As my wife and I were lying in bed the other night, about to turn out the lights and go to sleep, my 4-year-old son, Luke, barged into our bedroom, turned the corner like the expert Mario Kart racer that he is, and barreled down the short hallway yelling, “Bathroom!” Apparently, a sibling was hogging the kids’ bathroom on the other side of the house, and this was no time for pleasantries.
A minute later, I heard the toilet flush, and then a squeal of joy.
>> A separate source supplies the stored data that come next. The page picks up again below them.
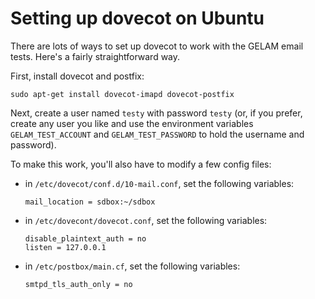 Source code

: Setting up dovecot on Ubuntu
============================

There are lots of ways to set up dovecot to work with the GELAM email tests.
Here's a fairly straightforward way.

First, install dovecot and postfix:

```
sudo apt-get install dovecot-imapd dovecot-postfix
```

Next, create a user named `testy` with password `testy` (or, if you prefer,
create any user you like and use the environment variables `GELAM_TEST_ACCOUNT`
and `GELAM_TEST_PASSWORD` to hold the username and password).

To make this work, you'll also have to modify a few config files:

* in `/etc/dovecot/conf.d/10-mail.conf`, set the following variables:

  ```
  mail_location = sdbox:~/sdbox
  ```

* in `/etc/dovecont/dovecot.conf`, set the following variables:

  ```
  disable_plaintext_auth = no
  listen = 127.0.0.1
  ```

* in `/etc/postbox/main.cf`, set the following variables:

  ```
  smtpd_tls_auth_only = no
  ```
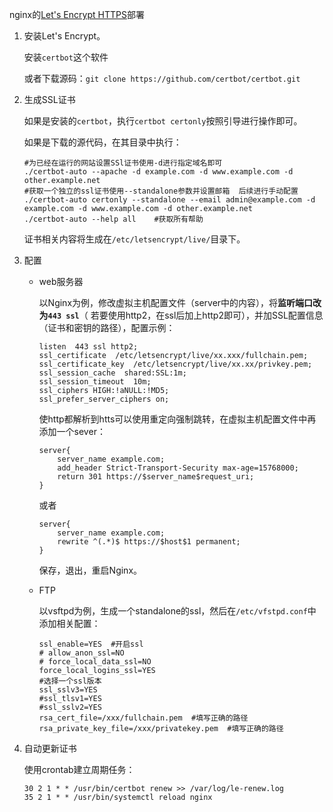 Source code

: nginx的[Let's Encrypt HTTPS](https://github.com/certbot/certbot)部署

1. 安装Let's Encrypt。

   安装`certbot`这个软件

   或者下载源码：`git clone https://github.com/certbot/certbot.git`

2. 生成SSL证书

   如果是安装的`certbot`，执行`certbot certonly`按照引导进行操作即可。

   如果是下载的源代码，在其目录中执行：

   ```shell
   #为已经在运行的网站设置SSl证书使用-d进行指定域名即可
   ./certbot-auto --apache -d example.com -d www.example.com -d other.example.net
   #获取一个独立的ssl证书使用--standalone参数并设置邮箱  后续进行手动配置
   ./certbot-auto certonly --standalone --email admin@example.com -d example.com -d www.example.com -d other.example.net
   ./certbot-auto --help all    #获取所有帮助
   ```

   证书相关内容将生成在`/etc/letsencrypt/live/`目录下。

3. 配置

   - web服务器

     以Nginx为例，修改虚拟主机配置文件（server中的内容），将**监听端口改为`443 ssl`**（ 若要使用http2，在ssl后加上http2即可），并加SSL配置信息（证书和密钥的路径），配置示例：

     ```nginx
     listen  443 ssl http2;
     ssl_certificate  /etc/letsencrypt/live/xx.xxx/fullchain.pem;
     ssl_certificate_key  /etc/letsencrypt/live/xx.xx/privkey.pem;
     ssl_session_cache  shared:SSL:1m;
     ssl_session_timeout  10m;
     ssl_ciphers HIGH:!aNULL:!MD5;
     ssl_prefer_server_ciphers on;
     ```

     使http都解析到htts可以使用重定向强制跳转，在虚拟主机配置文件中再添加一个sever：

     ```nginx
     server{
         server_name example.com;
         add_header Strict-Transport-Security max-age=15768000;
         return 301 https://$server_name$request_uri;
     }
     ```

     或者

     ```nginx
     server{
         server_name example.com;
         rewrite ^(.*)$ https://$host$1 permanent;
     }
     ```

     保存，退出，重启Nginx。

   - FTP

     以vsftpd为例，生成一个standalone的ssl，然后在`/etc/vfstpd.conf`中添加相关配置：

     ```shell
     ssl_enable=YES  #开启ssl
     # allow_anon_ssl=NO
     # force_local_data_ssl=NO
     force_local_logins_ssl=YES
     #选择一个ssl版本
     ssl_sslv3=YES
     #ssl_tlsv1=YES
     #ssl_sslv2=YES
     rsa_cert_file=/xxx/fullchain.pem  #填写正确的路径
     rsa_private_key_file=/xxx/privatekey.pem  #填写正确的路径
     ```



4. 自动更新证书

   使用crontab建立周期任务：

   ```shell
   30 2 1 * * /usr/bin/certbot renew >> /var/log/le-renew.log 
   35 2 1 * * /usr/bin/systemctl reload nginx
   ```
He sprinted out of the bathroom as fast as he had gone in, this time yelling, “I weighed the pounds I’m supposed to!”
“What are you talking about?” my wife, Hailey, asked.
“I weighed 40-point-oh!” Luke said. He kept repeating, “Yes! Yes!”
Then we realized the significance of his announcement. Whenever Luke travels in our car or minivan, we always strap him into a three-point harness car seat. He’s not a fan, and I can understand why: With all those straps and the cinching mechanism, it resembles a Medieval torture device. When he complains about it, however, we tell him that we cannot get rid of the car seat and get a simple booster seat until he weighs 40 pounds, because the booster seat says it’s for 40 pounds and up.
The thing is, Luke knows that some of his friends are already out of their car seats, so he feels like the only kid who has to live by this strict rule. But, as with many parenting decisions made by Hailey and me, it’s motivated by a fear of regret: What if we let him out of the car seat at 39 pounds, and the next day, we get into a car crash, and he gets hurt?
Nope, not worth it. The booster is only for kids who weigh 40 and up. If you want the booster, finish your sandwich.
In his quest to hit 40, he has learned some distorted views of dieting, just by listening to the chatter about nutrition facts around the house.
One day at lunch, I heard Luke rattling off some numbers: “Sixty-nine grams of protein, 44 grams of fiber, zero cholesterol,” he said.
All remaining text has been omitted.